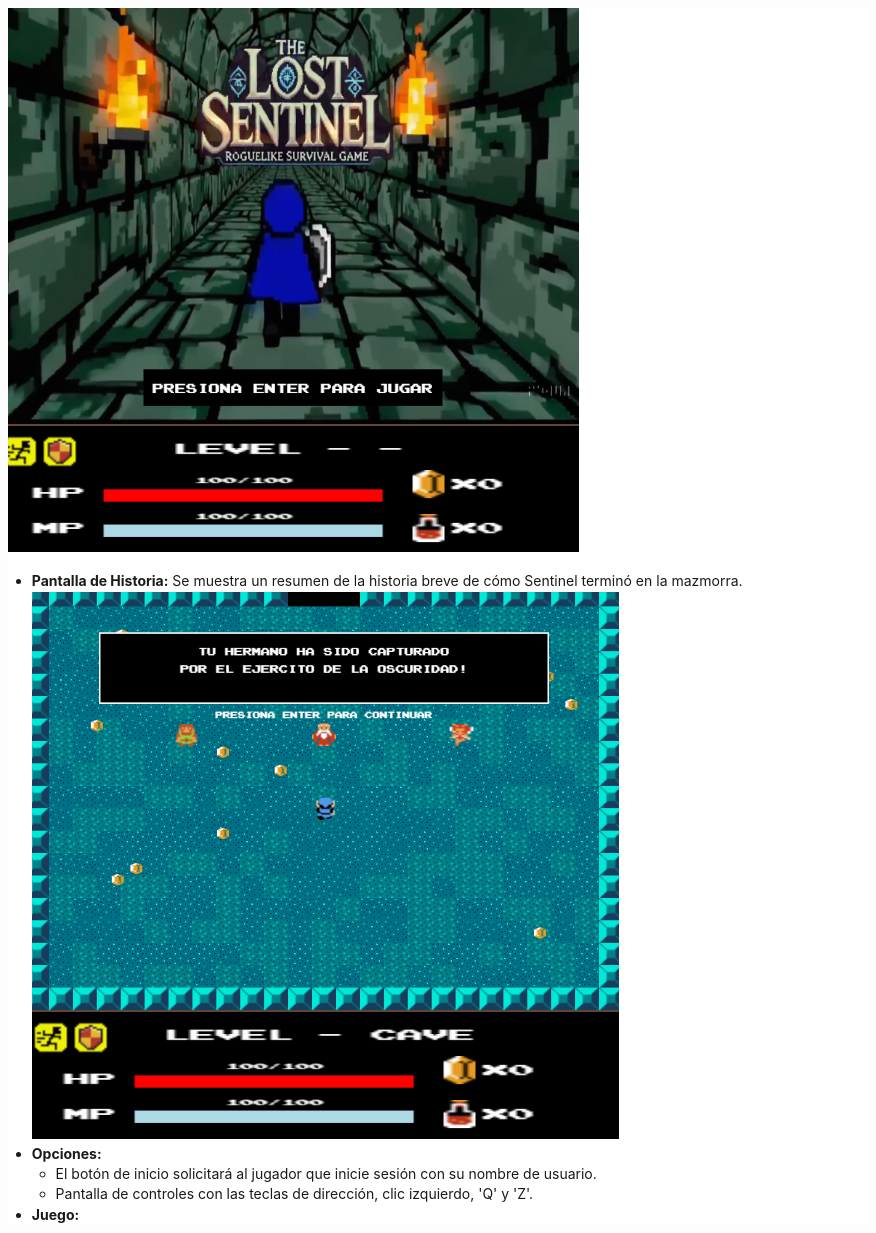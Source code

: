 ![Inicio](Assets/MDAssets/Inicio.png)
- **Pantalla de Historia:** Se muestra un resumen de la historia breve de cómo Sentinel terminó en la mazmorra.
![Inicio](Assets/MDAssets/Historia.png)
- **Opciones:**
  - El botón de inicio solicitará al jugador que inicie sesión con su nombre de usuario.
  - Pantalla de controles con las teclas de dirección, clic izquierdo, 'Q' y 'Z'.
- **Juego:**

•••

### EXERCISE
Go through the records. Copy each line where "MDAssets" appears.

### SOLUTION FOR THIS TASK
: ![Inicio](Assets/MDAssets/Inicio.png)
![Inicio](Assets/MDAssets/Historia.png)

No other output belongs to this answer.